Classificação clínica
O tratamento adequado é individualizado para cada paciente com LC. As diretrizes da Infectious Diseases Society of America (IDSA)/American Society of Tropical Medicine and Hygiene (ASTMH) classificam a leishmaniose cutânea em simples ou complexa.[8]
LC simples:
Sem comprometimento da mucosa e espécies de parasitas não associadas à LM
≤4 lesões <1 cm
Localização viável para terapia local e/ou pele não exposta (não importante do ponto de vista cosmético)

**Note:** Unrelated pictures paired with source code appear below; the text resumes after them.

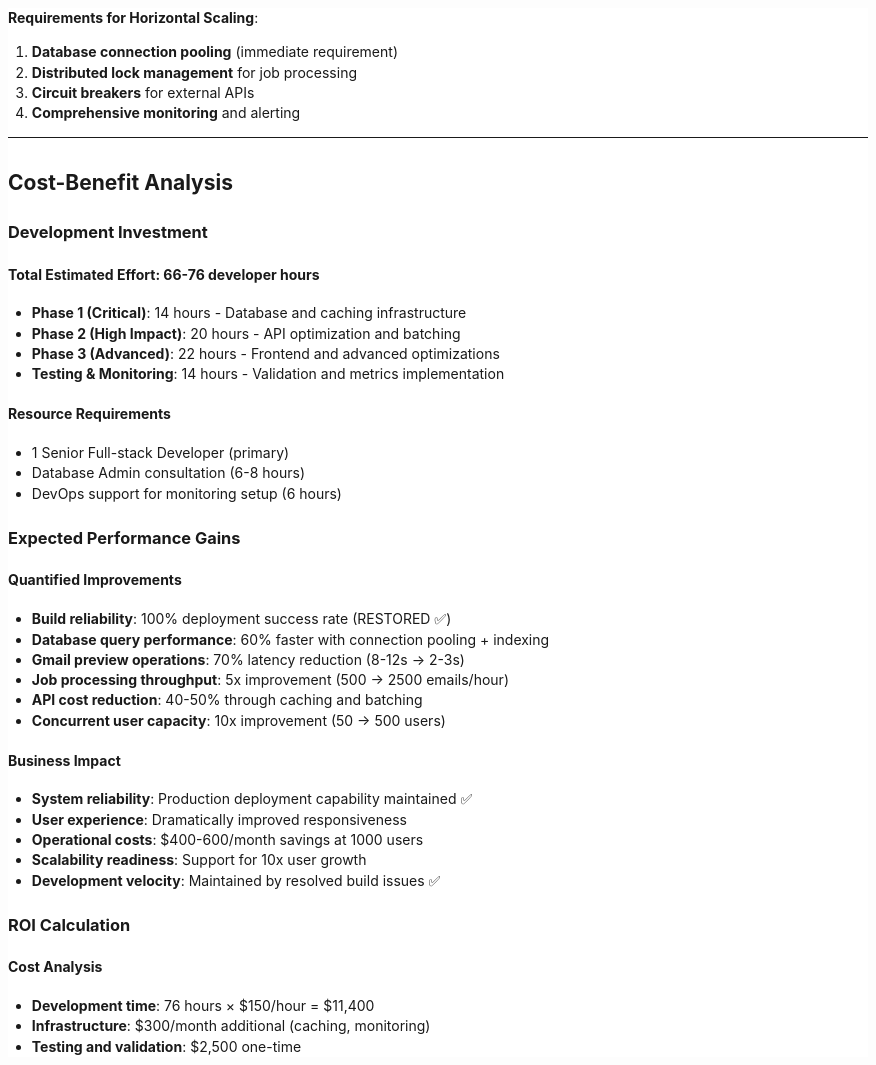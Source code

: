 **Requirements for Horizontal Scaling**:

1. **Database connection pooling** (immediate requirement)
2. **Distributed lock management** for job processing
3. **Circuit breakers** for external APIs
4. **Comprehensive monitoring** and alerting

---

## Cost-Benefit Analysis

### Development Investment

#### **Total Estimated Effort**: 66-76 developer hours

- **Phase 1 (Critical)**: 14 hours - Database and caching infrastructure
- **Phase 2 (High Impact)**: 20 hours - API optimization and batching
- **Phase 3 (Advanced)**: 22 hours - Frontend and advanced optimizations
- **Testing & Monitoring**: 14 hours - Validation and metrics implementation

#### **Resource Requirements**

- 1 Senior Full-stack Developer (primary)
- Database Admin consultation (6-8 hours)
- DevOps support for monitoring setup (6 hours)

### Expected Performance Gains

#### **Quantified Improvements**

- **Build reliability**: 100% deployment success rate (RESTORED ✅)
- **Database query performance**: 60% faster with connection pooling + indexing
- **Gmail preview operations**: 70% latency reduction (8-12s → 2-3s)
- **Job processing throughput**: 5x improvement (500 → 2500 emails/hour)
- **API cost reduction**: 40-50% through caching and batching
- **Concurrent user capacity**: 10x improvement (50 → 500 users)

#### **Business Impact**

- **System reliability**: Production deployment capability maintained ✅
- **User experience**: Dramatically improved responsiveness
- **Operational costs**: $400-600/month savings at 1000 users
- **Scalability readiness**: Support for 10x user growth
- **Development velocity**: Maintained by resolved build issues ✅

### ROI Calculation

#### **Cost Analysis**

- **Development time**: 76 hours × $150/hour = $11,400
- **Infrastructure**: $300/month additional (caching, monitoring)
- **Testing and validation**: $2,500 one-time
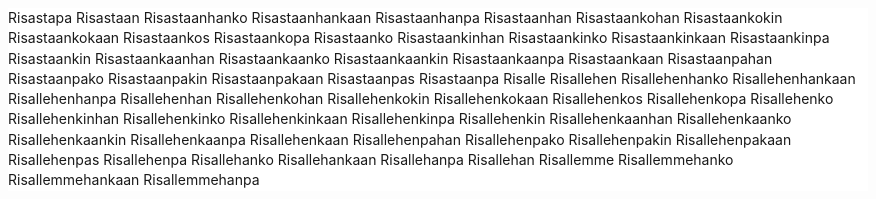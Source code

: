 Risastapa
Risastaan
Risastaanhanko
Risastaanhankaan
Risastaanhanpa
Risastaanhan
Risastaankohan
Risastaankokin
Risastaankokaan
Risastaankos
Risastaankopa
Risastaanko
Risastaankinhan
Risastaankinko
Risastaankinkaan
Risastaankinpa
Risastaankin
Risastaankaanhan
Risastaankaanko
Risastaankaankin
Risastaankaanpa
Risastaankaan
Risastaanpahan
Risastaanpako
Risastaanpakin
Risastaanpakaan
Risastaanpas
Risastaanpa
Risalle
Risallehen
Risallehenhanko
Risallehenhankaan
Risallehenhanpa
Risallehenhan
Risallehenkohan
Risallehenkokin
Risallehenkokaan
Risallehenkos
Risallehenkopa
Risallehenko
Risallehenkinhan
Risallehenkinko
Risallehenkinkaan
Risallehenkinpa
Risallehenkin
Risallehenkaanhan
Risallehenkaanko
Risallehenkaankin
Risallehenkaanpa
Risallehenkaan
Risallehenpahan
Risallehenpako
Risallehenpakin
Risallehenpakaan
Risallehenpas
Risallehenpa
Risallehanko
Risallehankaan
Risallehanpa
Risallehan
Risallemme
Risallemmehanko
Risallemmehankaan
Risallemmehanpa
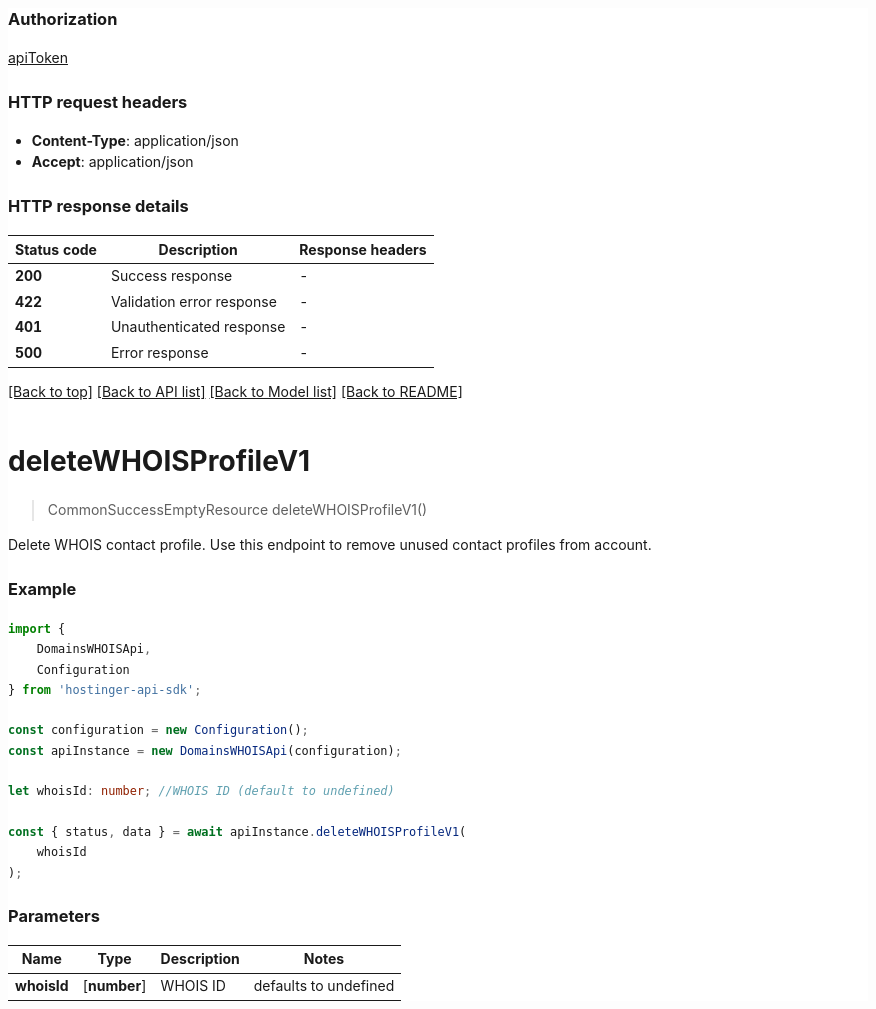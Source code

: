 ### Authorization

[apiToken](../README.md#apiToken)

### HTTP request headers

 - **Content-Type**: application/json
 - **Accept**: application/json


### HTTP response details
| Status code | Description | Response headers |
|-------------|-------------|------------------|
|**200** | Success response |  -  |
|**422** | Validation error response |  -  |
|**401** | Unauthenticated response |  -  |
|**500** | Error response |  -  |

[[Back to top]](#) [[Back to API list]](../README.md#documentation-for-api-endpoints) [[Back to Model list]](../README.md#documentation-for-models) [[Back to README]](../README.md)

# **deleteWHOISProfileV1**
> CommonSuccessEmptyResource deleteWHOISProfileV1()

Delete WHOIS contact profile.  Use this endpoint to remove unused contact profiles from account.

### Example

```typescript
import {
    DomainsWHOISApi,
    Configuration
} from 'hostinger-api-sdk';

const configuration = new Configuration();
const apiInstance = new DomainsWHOISApi(configuration);

let whoisId: number; //WHOIS ID (default to undefined)

const { status, data } = await apiInstance.deleteWHOISProfileV1(
    whoisId
);
```

### Parameters

|Name | Type | Description  | Notes|
|------------- | ------------- | ------------- | -------------|
| **whoisId** | [**number**] | WHOIS ID | defaults to undefined|
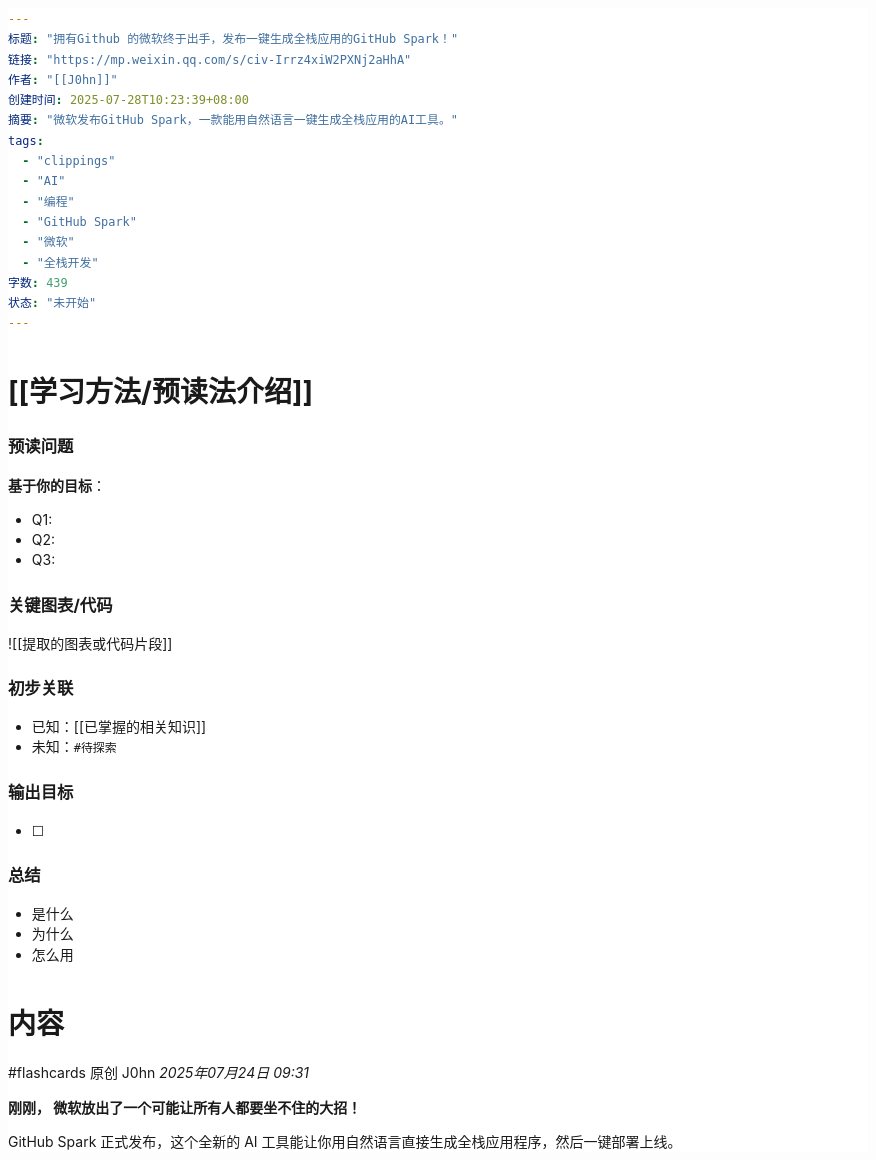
 ```yaml
---
标题: "拥有Github 的微软终于出手，发布一键生成全栈应用的GitHub Spark！"
链接: "https://mp.weixin.qq.com/s/civ-Irrz4xiW2PXNj2aHhA"
作者: "[[J0hn]]"
创建时间: 2025-07-28T10:23:39+08:00
摘要: "微软发布GitHub Spark，一款能用自然语言一键生成全栈应用的AI工具。"
tags:
  - "clippings"
  - "AI"
  - "编程"
  - "GitHub Spark"
  - "微软"
  - "全栈开发"
字数: 439
状态: "未开始"
---
```

# [[学习方法/预读法介绍]]
### 预读问题  
**基于你的目标**：
- Q1: 
- Q2: 
- Q3:   

### 关键图表/代码  
![[提取的图表或代码片段]]
### 初步关联  
- 已知：[[已掌握的相关知识]]  
- 未知：`#待探索`  

### 输出目标
- [ ] 

### 总结
- 是什么
- 为什么
- 怎么用

# 内容
#flashcards
原创 J0hn *2025年07月24日 09:31*

****刚刚，** 微软放出了一个可能让所有人都要坐不住的大招！**

GitHub Spark 正式发布，这个全新的 AI 工具能让你用自然语言直接生成全栈应用程序，然后一键部署上线。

Hospedeiro imunocompetente
Lesões que remitem sem terapia.
LC complexa:
Espécies de parasitas causadas por espécies associadas à LM
Nódulos subcutâneos locais
Grande adenopatia regional
>4 lesões, geralmente >1 cm
Lesão individual ≥5 cm
O tamanho ou o local inviabilizam a terapia e/ou lesão no rosto, dedos das mãos, dedos dos pés, articulações ou genitália.
Hospedeiro imunocomprometido
Fracasso da terapia local
Síndromes incomuns (leishmaniose recidiva, leishmaniose cutânea difusa ou leishmaniose disseminada).